- **What to produce**
In the listing below, find every line containing "default" and copy it out.
<<<<
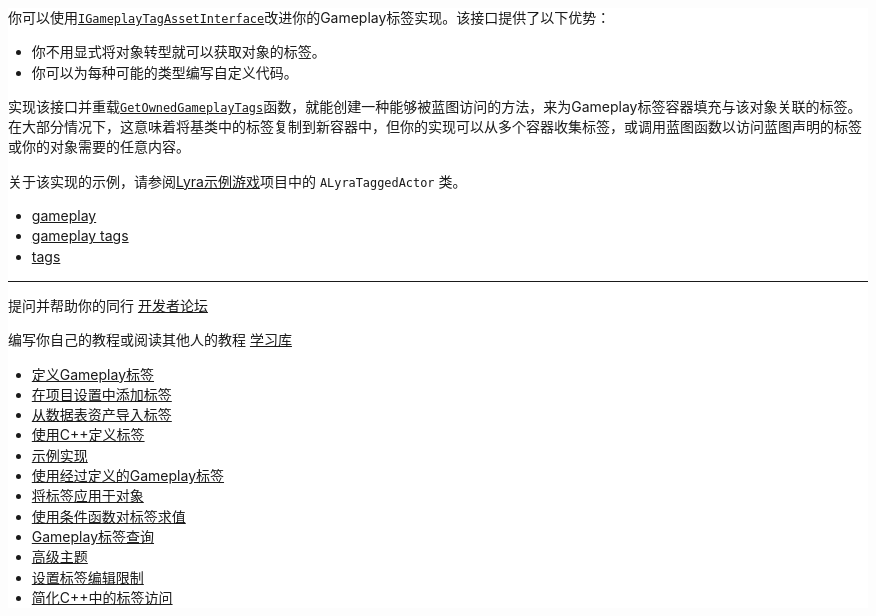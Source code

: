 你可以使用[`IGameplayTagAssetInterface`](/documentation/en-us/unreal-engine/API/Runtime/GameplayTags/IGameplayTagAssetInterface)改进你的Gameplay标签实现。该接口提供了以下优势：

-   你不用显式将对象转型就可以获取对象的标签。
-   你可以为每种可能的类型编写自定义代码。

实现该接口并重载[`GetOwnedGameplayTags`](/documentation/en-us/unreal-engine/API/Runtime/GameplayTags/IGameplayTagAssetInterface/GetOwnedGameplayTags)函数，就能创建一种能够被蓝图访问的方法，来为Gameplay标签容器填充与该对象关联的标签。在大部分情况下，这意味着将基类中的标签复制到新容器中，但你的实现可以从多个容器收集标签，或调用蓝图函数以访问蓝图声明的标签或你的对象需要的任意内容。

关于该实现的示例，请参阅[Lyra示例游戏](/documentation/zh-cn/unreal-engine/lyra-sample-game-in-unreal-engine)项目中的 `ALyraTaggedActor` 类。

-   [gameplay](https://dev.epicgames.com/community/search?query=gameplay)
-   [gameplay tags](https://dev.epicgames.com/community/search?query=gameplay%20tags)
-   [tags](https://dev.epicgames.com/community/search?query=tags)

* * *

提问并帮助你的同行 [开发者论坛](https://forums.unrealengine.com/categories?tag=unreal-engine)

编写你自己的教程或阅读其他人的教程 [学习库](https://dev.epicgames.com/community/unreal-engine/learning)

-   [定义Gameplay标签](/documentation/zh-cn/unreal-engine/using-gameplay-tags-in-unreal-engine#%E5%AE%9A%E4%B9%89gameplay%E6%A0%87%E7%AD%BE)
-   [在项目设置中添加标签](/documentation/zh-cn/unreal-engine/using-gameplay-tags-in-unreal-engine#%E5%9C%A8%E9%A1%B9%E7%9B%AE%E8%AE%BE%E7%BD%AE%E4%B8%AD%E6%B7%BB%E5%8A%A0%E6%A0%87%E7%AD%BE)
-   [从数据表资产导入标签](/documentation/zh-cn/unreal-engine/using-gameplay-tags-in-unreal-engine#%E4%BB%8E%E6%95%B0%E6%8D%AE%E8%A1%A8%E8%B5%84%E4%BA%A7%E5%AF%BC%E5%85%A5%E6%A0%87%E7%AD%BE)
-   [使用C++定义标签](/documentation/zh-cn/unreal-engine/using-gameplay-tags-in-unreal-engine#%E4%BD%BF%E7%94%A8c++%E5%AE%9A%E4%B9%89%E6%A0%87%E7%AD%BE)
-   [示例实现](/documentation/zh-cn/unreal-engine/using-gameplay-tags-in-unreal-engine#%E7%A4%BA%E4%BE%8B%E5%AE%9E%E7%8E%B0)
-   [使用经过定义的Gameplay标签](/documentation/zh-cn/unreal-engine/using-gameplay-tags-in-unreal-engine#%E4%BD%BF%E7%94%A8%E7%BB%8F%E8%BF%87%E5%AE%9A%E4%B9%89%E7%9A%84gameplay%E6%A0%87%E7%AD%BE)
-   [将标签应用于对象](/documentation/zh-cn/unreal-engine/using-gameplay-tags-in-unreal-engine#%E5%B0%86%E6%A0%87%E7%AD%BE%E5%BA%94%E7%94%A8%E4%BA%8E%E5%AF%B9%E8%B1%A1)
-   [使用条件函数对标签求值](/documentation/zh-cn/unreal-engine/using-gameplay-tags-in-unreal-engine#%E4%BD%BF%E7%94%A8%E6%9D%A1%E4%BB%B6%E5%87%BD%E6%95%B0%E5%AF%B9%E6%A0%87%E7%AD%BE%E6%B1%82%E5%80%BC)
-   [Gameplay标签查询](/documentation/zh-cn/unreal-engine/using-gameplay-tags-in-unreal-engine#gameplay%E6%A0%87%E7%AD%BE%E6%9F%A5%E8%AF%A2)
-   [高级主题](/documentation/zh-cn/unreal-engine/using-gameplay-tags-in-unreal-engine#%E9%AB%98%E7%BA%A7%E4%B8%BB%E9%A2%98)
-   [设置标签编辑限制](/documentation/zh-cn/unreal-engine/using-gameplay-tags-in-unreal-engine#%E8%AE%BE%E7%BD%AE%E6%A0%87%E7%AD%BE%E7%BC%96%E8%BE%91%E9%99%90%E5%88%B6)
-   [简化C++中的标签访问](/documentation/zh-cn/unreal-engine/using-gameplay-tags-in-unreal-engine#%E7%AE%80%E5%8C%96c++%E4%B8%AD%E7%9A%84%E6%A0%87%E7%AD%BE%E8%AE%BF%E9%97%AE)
>>>>
<<<<
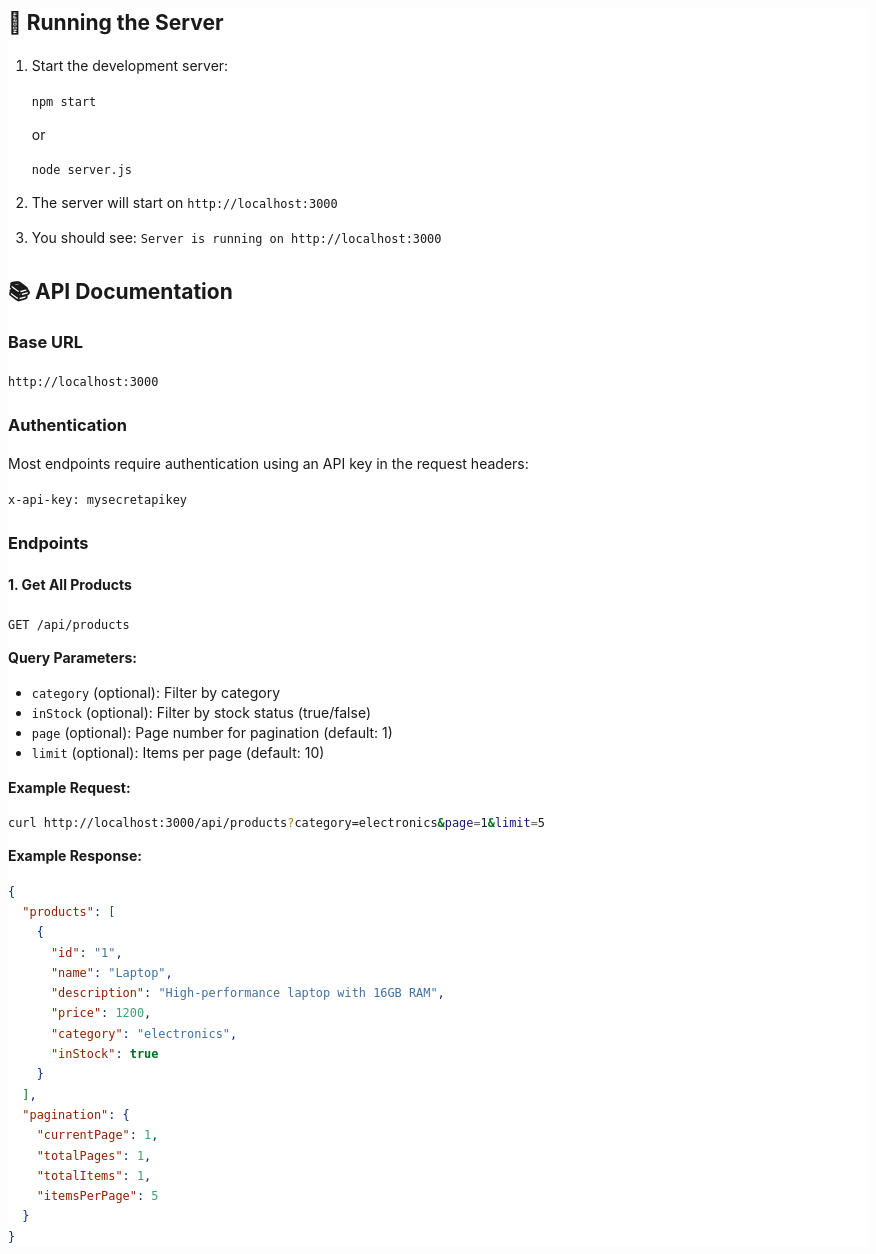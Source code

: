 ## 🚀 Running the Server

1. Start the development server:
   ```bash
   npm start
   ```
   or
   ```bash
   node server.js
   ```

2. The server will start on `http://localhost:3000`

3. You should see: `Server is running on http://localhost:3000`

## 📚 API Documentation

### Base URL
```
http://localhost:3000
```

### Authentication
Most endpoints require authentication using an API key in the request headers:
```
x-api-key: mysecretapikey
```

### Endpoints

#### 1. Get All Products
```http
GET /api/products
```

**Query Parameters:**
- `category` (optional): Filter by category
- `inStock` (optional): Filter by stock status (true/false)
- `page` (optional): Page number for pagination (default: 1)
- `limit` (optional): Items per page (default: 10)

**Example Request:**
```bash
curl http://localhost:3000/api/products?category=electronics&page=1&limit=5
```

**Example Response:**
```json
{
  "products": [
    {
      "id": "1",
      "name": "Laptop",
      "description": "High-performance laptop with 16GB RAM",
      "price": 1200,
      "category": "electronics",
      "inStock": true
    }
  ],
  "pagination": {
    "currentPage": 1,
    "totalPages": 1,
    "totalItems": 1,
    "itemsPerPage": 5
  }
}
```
>>>>
- **Answer section**
- `page` (optional): Page number for pagination (default: 1)
- `limit` (optional): Items per page (default: 10)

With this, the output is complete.